ABC TV’s new period drama, created by Michael Lucas and directed by Emma Freeman, begins with a scene dramatising what people who work in the media know is indeed very dramatic: the pressure to meet a looming deadline.

Based in the world of television news circa 1986, the scene is nothing if not quintessentially Australian, involving a go-get-em young TV reporter named Dale (Sam Reid, who played the priest in Lambs of God) scrambling for footage of Paul Hogan after a video cassette is chewed up in the editing room.

Several elements in this introductory moment are configured to communicate the period setting: a mounted telephone on the wall; a Betacam machine; a retro watch (the kind that are now back in vogue) worn by the newsroom’s chief of staff (Chum Ehelepola). The content of the story itself – Hogan winning the 1985 Australian of the Year award – is one of the smaller stories the series revisits from a fictionalised behind-the-scenes media perspective. Others include the release of Lindy Chamberlain from prison and the bombing of the Russell Street police headquarters in Melbourne.

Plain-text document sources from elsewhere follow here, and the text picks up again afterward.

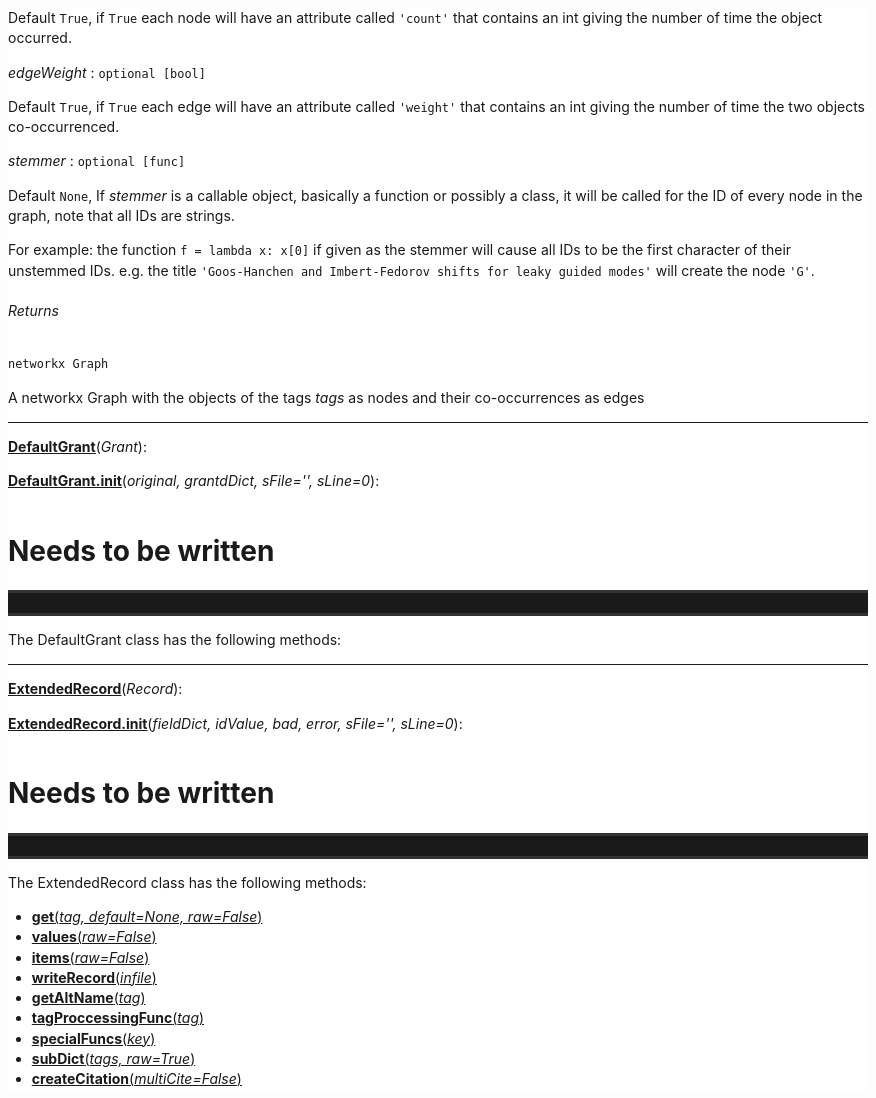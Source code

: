 Default `True`, if `True` each node will have an attribute called `'count'` that contains an int giving the number of time the object occurred.

_edgeWeight_ : `optional [bool]`

 Default `True`, if `True` each edge will have an attribute called `'weight'` that contains an int giving the number of time the two objects co-occurrenced.

_stemmer_ : `optional [func]`

 Default `None`, If _stemmer_ is a callable object, basically a function or possibly a class, it will be called for the ID of every node in the graph, note that all IDs are strings.

 For example: the function `f = lambda x: x[0]` if given as the stemmer will cause all IDs to be the first character of their unstemmed IDs. e.g. the title `'Goos-Hanchen and Imbert-Fedorov shifts for leaky guided modes'` will create the node `'G'`.

###### Returns

`networkx Graph`

 A networkx Graph with the objects of the tags _tags_ as nodes and their co-occurrences as edges



---
<a name="DefaultGrant"></a>
<a name="DefaultGrant"></a><small></small>**[<ins>DefaultGrant</ins>](#DefaultGrant)**(_Grant_):

<a name="DefaultGrant.__init__"></a><small></small>**[<ins>DefaultGrant.__init__</ins>](#DefaultGrant.__init__)**(_original, grantdDict, sFile='', sLine=0_):

# Needs to be written

<hr style="padding: 0;border: none;border-width: 3px;height: 20px;color: #333;text-align: center;border-top-style: solid;border-bottom-style: solid;">
The DefaultGrant class has the following methods:

<ul class="post-list">

</ul>

---
<a name="ExtendedRecord"></a>
<a name="ExtendedRecord"></a><small></small>**[<ins>ExtendedRecord</ins>](#ExtendedRecord)**(_Record_):

<a name="ExtendedRecord.__init__"></a><small></small>**[<ins>ExtendedRecord.__init__</ins>](#ExtendedRecord.__init__)**(_fieldDict, idValue, bad, error, sFile='', sLine=0_):

# Needs to be written

<hr style="padding: 0;border: none;border-width: 3px;height: 20px;color: #333;text-align: center;border-top-style: solid;border-bottom-style: solid;">
The ExtendedRecord class has the following methods:

<ul class="post-list">
<li><article><a href="#get"><b>get</b>(<i>tag, default=None, raw=False</i>)</a></article></li>
<li><article><a href="#values"><b>values</b>(<i>raw=False</i>)</a></article></li>
<li><article><a href="#items"><b>items</b>(<i>raw=False</i>)</a></article></li>
<li><article><a href="#writeRecord"><b>writeRecord</b>(<i>infile</i>)</a></article></li>
<li><article><a href="#getAltName"><b>getAltName</b>(<i>tag</i>)</a></article></li>
<li><article><a href="#tagProccessingFunc"><b>tagProccessingFunc</b>(<i>tag</i>)</a></article></li>
<li><article><a href="#specialFuncs"><b>specialFuncs</b>(<i>key</i>)</a></article></li>
<li><article><a href="#subDict"><b>subDict</b>(<i>tags, raw=True</i>)</a></article></li>
<li><article><a href="#createCitation"><b>createCitation</b>(<i>multiCite=False</i>)</a></article></li>
</ul>
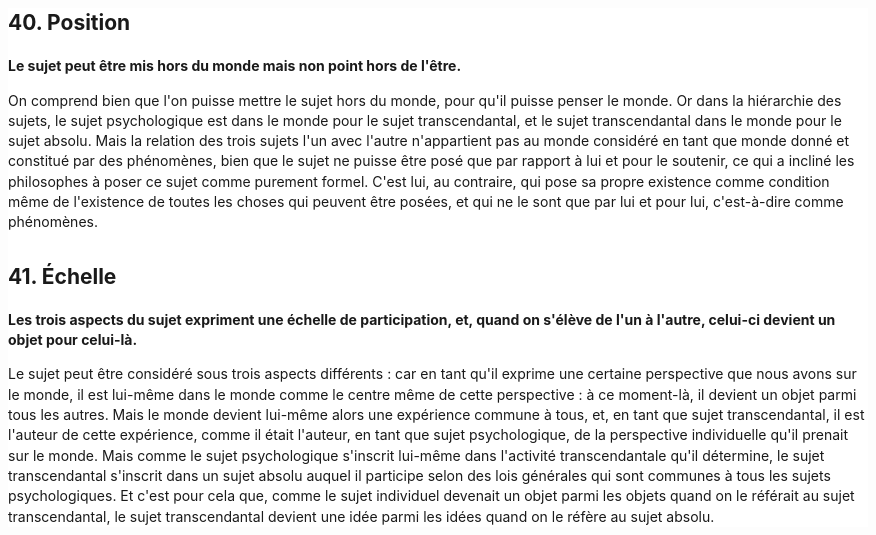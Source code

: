 ## 40. Position
**Le sujet peut être mis hors du monde mais non point hors de l'être.**

On comprend bien que l'on puisse mettre le sujet hors du monde, pour qu'il puisse penser le monde. Or dans la hiérarchie des sujets, le sujet psychologique est dans le monde pour le sujet transcendantal, et le sujet transcendantal dans le monde pour le sujet absolu. Mais la relation des trois sujets l'un avec l'autre n'appartient pas au monde considéré en tant que monde donné et constitué par des phénomènes, bien que le sujet ne puisse être posé que par rapport à lui et pour le soutenir, ce qui a incliné les philosophes à poser ce sujet comme purement formel. C'est lui, au contraire, qui pose sa propre existence comme condition même de l'existence de toutes les choses qui peuvent être posées, et qui ne le sont que par lui et pour lui, c'est-à-dire comme phénomènes.

## 41. Échelle
**Les trois aspects du sujet expriment une échelle de participation, et, quand on s'élève de l'un à l'autre, celui-ci devient un objet pour celui-là.**

Le sujet peut être considéré sous trois aspects différents : car en tant qu'il exprime une certaine perspective que nous avons sur le monde, il est lui-même dans le monde comme le centre même de cette perspective : à ce moment-là, il devient un objet parmi tous les autres. Mais le monde devient lui-même alors une expérience commune à tous, et, en tant que sujet transcendantal, il est l'auteur de cette expérience, comme il était l'auteur, en tant que sujet psychologique, de la perspective individuelle qu'il prenait sur le monde. Mais comme le sujet psychologique s'inscrit lui-même dans l'activité transcendantale qu'il détermine, le sujet transcendantal s'inscrit dans un sujet absolu auquel il participe selon des lois générales qui sont communes à tous les sujets psychologiques. Et c'est pour cela que, comme le sujet individuel devenait un objet parmi les objets quand on le référait au sujet transcendantal, le sujet transcendantal devient une idée parmi les idées quand on le réfère au sujet absolu.
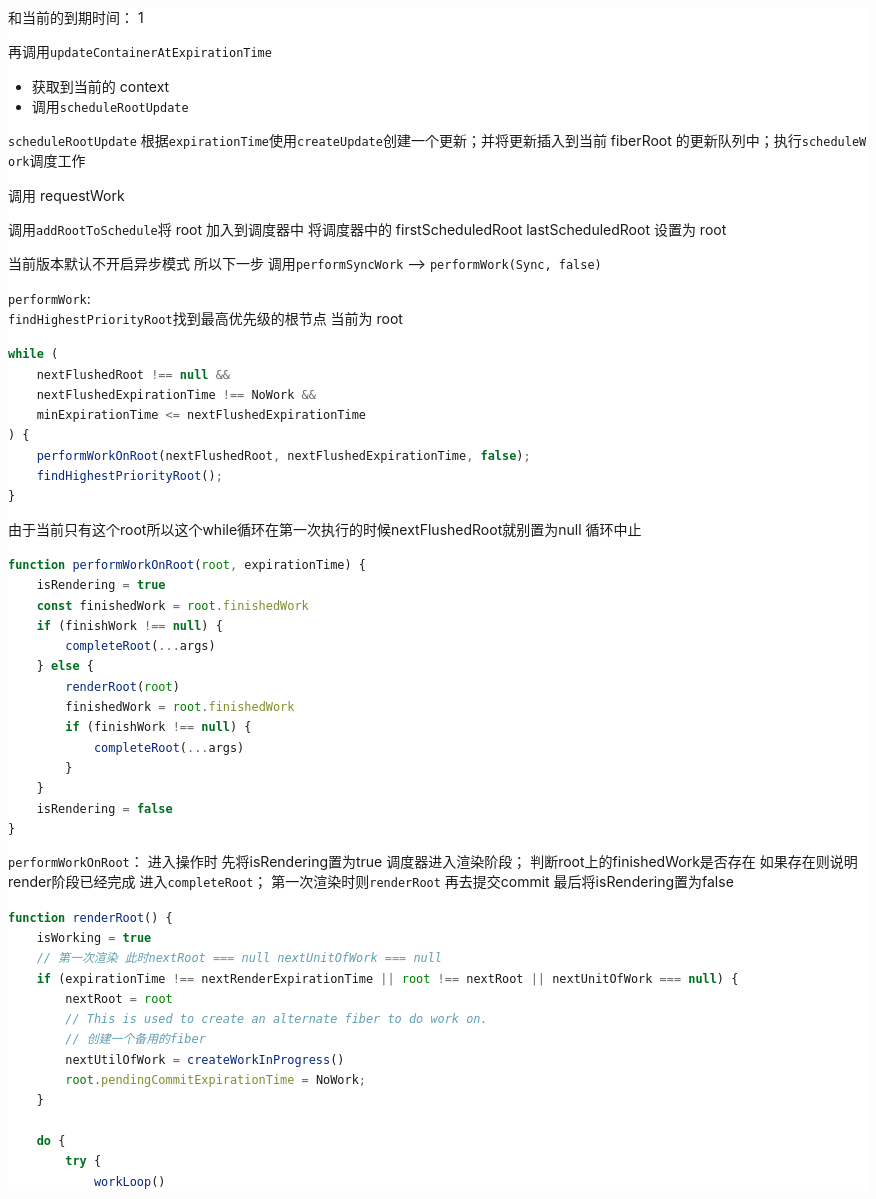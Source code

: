 和当前的到期时间： 1

再调用`updateContainerAtExpirationTime`

-   获取到当前的 context
-   调用`scheduleRootUpdate`

`scheduleRootUpdate` 根据`expirationTime`使用`createUpdate`创建一个更新；并将更新插入到当前 fiberRoot 的更新队列中；执行`scheduleWork`调度工作

调用 requestWork

调用`addRootToSchedule`将 root 加入到调度器中 将调度器中的 firstScheduledRoot lastScheduledRoot 设置为 root

当前版本默认不开启异步模式 所以下一步
调用`performSyncWork` --> `performWork(Sync, false)`

`performWork`:  
`findHighestPriorityRoot`找到最高优先级的根节点 当前为 root

```javascript
while (
	nextFlushedRoot !== null &&
	nextFlushedExpirationTime !== NoWork &&
	minExpirationTime <= nextFlushedExpirationTime
) {
	performWorkOnRoot(nextFlushedRoot, nextFlushedExpirationTime, false);
	findHighestPriorityRoot();
}
```
由于当前只有这个root所以这个while循环在第一次执行的时候nextFlushedRoot就别置为null 循环中止

```javascript
function performWorkOnRoot(root, expirationTime) {
    isRendering = true
    const finishedWork = root.finishedWork
    if (finishWork !== null) {
        completeRoot(...args)
    } else {
        renderRoot(root)
        finishedWork = root.finishedWork
        if (finishWork !== null) {
            completeRoot(...args)
        }
    }
    isRendering = false
}
```

`performWorkOnRoot`：
进入操作时 先将isRendering置为true 调度器进入渲染阶段； 判断root上的finishedWork是否存在 如果存在则说明render阶段已经完成 进入`completeRoot`； 第一次渲染时则`renderRoot` 再去提交commit 最后将isRendering置为false

```javascript
function renderRoot() {
    isWorking = true
    // 第一次渲染 此时nextRoot === null nextUnitOfWork === null
    if (expirationTime !== nextRenderExpirationTime || root !== nextRoot || nextUnitOfWork === null) {
        nextRoot = root
        // This is used to create an alternate fiber to do work on.
        // 创建一个备用的fiber
        nextUtilOfWork = createWorkInProgress()
        root.pendingCommitExpirationTime = NoWork;
    }

    do {
        try {
            workLoop()
```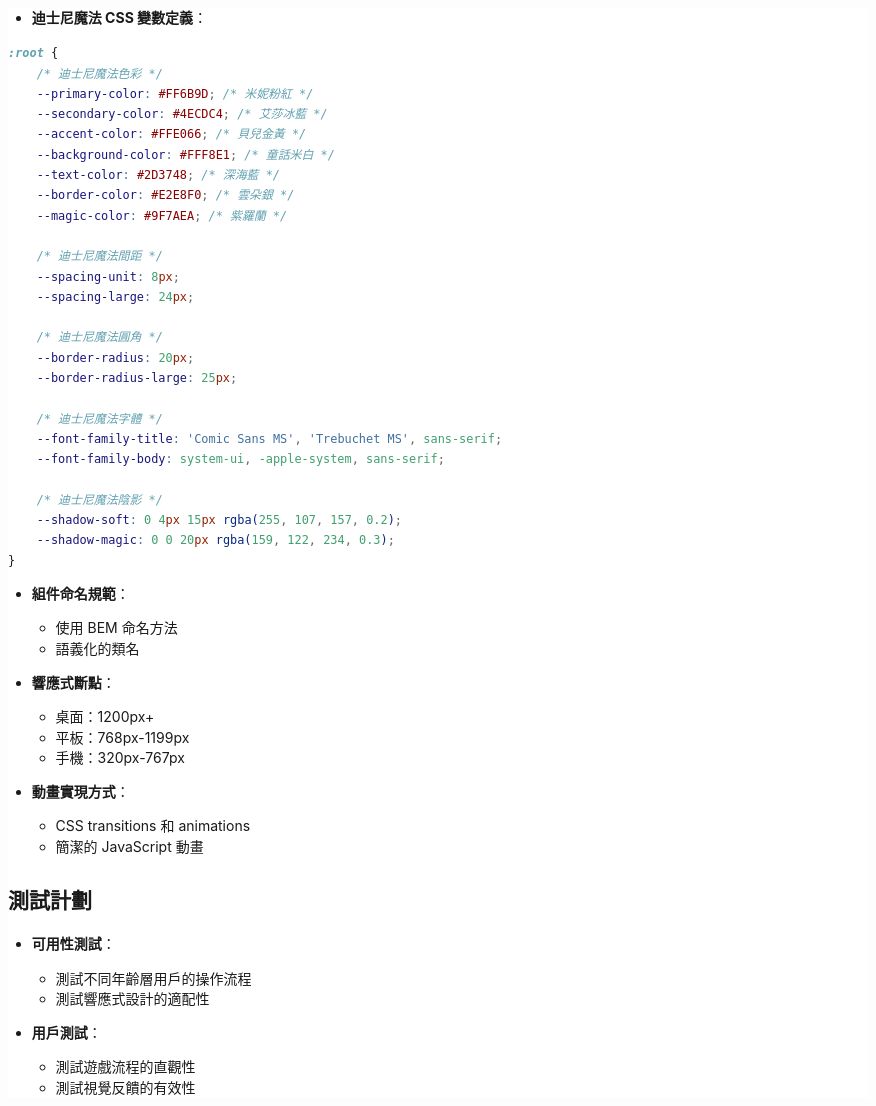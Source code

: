 * **迪士尼魔法 CSS 變數定義**：

```css
:root {
    /* 迪士尼魔法色彩 */
    --primary-color: #FF6B9D; /* 米妮粉紅 */
    --secondary-color: #4ECDC4; /* 艾莎冰藍 */
    --accent-color: #FFE066; /* 貝兒金黃 */
    --background-color: #FFF8E1; /* 童話米白 */
    --text-color: #2D3748; /* 深海藍 */
    --border-color: #E2E8F0; /* 雲朵銀 */
    --magic-color: #9F7AEA; /* 紫羅蘭 */
    
    /* 迪士尼魔法間距 */
    --spacing-unit: 8px;
    --spacing-large: 24px;
    
    /* 迪士尼魔法圓角 */
    --border-radius: 20px;
    --border-radius-large: 25px;
    
    /* 迪士尼魔法字體 */
    --font-family-title: 'Comic Sans MS', 'Trebuchet MS', sans-serif;
    --font-family-body: system-ui, -apple-system, sans-serif;
    
    /* 迪士尼魔法陰影 */
    --shadow-soft: 0 4px 15px rgba(255, 107, 157, 0.2);
    --shadow-magic: 0 0 20px rgba(159, 122, 234, 0.3);
}
```

* **組件命名規範**：
  + 使用 BEM 命名方法
  + 語義化的類名

* **響應式斷點**：
  + 桌面：1200px+
  + 平板：768px-1199px
  + 手機：320px-767px

* **動畫實現方式**：
  + CSS transitions 和 animations
  + 簡潔的 JavaScript 動畫

## 測試計劃

* **可用性測試**：
  + 測試不同年齡層用戶的操作流程
  + 測試響應式設計的適配性

* **用戶測試**：
  + 測試遊戲流程的直觀性
  + 測試視覺反饋的有效性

Overlapping these stories are the narratives of the two principal characters: Dale and superstar newsreader Helen (Anna Torv), who is pricklier and more standoffish than the former – though her character avoids, due to intelligent writing and Torv’s layered performance, the “careerist ice queen” trope. Dale, who longs to be a newsreader also, practises his best newsreading voice early on, establishing the series as being in part either about following your dreams, or the egocentric aspirations of media personalities – your choice.

A rotund, grey-haired and bear-like William McInnes, with red cheeks and a wall-rattling bellow, plays the head of the newsroom, Lindsay, who pairs Dale up with Helen, leading to a tense professional relationship that softens when Dale discovers her one evening passed out on her floor. The use of this event as a MacGuffin to develop a bond between them reminded me of Billy Wilder’s The Apartment, when Jack Lemmon discovers Shirley MacLaine after a suicide attempt, the beauty of their relationship borne from that dark moment.

In The Newsreader, Torv and Reid share an almost complete lack of sexual chemistry – which works to the show’s advantage. The question of “will they or won’t they”, which might have felt pointless in another series, is genuine here. Both actors deliver fine performances as characters you want to keep spending time with, though you’re not sure exactly why. They’re not particularly charming people – though they are likeable and relatable (also highly ambitious, hard-working, driven and conceited). Helen is a nuanced character from the get-go; Dale develops dimensions over time.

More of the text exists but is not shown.